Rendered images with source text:
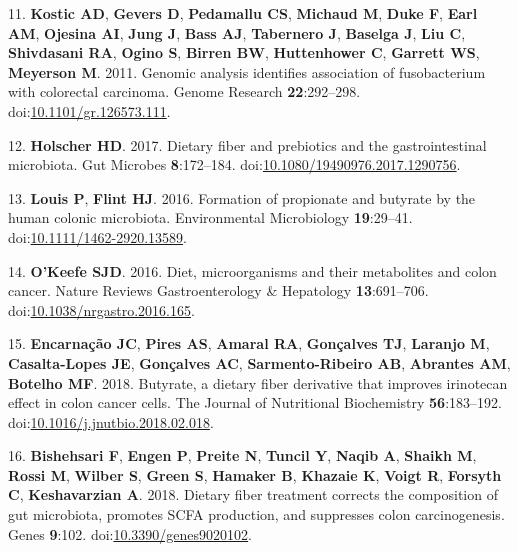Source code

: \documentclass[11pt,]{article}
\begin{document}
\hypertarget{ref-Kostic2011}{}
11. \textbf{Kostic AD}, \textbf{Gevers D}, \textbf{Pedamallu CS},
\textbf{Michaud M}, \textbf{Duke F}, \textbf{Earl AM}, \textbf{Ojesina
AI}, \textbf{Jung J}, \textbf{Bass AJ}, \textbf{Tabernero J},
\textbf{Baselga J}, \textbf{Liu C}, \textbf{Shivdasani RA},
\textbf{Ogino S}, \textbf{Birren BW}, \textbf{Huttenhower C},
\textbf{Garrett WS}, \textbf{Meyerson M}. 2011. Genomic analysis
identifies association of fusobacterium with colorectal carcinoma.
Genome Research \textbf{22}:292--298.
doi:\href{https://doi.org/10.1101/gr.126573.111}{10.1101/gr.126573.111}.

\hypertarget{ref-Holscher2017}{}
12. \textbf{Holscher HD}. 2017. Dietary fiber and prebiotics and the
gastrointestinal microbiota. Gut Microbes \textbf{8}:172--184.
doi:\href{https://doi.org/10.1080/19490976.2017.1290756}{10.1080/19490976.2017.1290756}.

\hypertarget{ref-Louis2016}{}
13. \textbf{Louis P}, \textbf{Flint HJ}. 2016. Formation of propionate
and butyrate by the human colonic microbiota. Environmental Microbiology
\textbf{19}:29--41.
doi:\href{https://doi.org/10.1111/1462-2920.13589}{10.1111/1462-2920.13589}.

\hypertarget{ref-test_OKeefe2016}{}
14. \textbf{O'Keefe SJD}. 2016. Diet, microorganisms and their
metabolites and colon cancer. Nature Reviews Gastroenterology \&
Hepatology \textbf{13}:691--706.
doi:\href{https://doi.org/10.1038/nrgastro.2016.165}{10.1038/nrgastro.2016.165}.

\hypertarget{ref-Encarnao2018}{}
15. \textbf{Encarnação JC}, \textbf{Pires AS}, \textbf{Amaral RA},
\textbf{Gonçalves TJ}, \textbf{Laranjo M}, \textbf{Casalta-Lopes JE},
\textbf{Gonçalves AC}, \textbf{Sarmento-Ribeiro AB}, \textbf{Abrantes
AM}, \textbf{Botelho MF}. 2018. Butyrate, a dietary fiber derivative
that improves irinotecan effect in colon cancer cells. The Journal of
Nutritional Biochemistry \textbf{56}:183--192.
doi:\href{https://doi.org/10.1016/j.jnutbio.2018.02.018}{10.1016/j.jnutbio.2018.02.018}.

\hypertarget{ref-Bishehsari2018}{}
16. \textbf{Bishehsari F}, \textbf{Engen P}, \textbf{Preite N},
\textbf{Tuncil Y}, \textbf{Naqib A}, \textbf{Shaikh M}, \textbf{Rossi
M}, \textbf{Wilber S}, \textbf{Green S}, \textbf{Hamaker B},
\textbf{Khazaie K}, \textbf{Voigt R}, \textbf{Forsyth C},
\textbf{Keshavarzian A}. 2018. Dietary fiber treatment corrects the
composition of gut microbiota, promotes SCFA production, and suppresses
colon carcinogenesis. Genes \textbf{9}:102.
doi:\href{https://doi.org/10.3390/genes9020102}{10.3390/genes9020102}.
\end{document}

● **How to complete this task**
Only the lines containing the word "microbiota" should be returned from the data above.

● **Output of the exercise**
gastrointestinal microbiota. Gut Microbes \textbf{8}:172--184.
and butyrate by the human colonic microbiota. Environmental Microbiology
composition of gut microbiota, promotes SCFA production, and suppresses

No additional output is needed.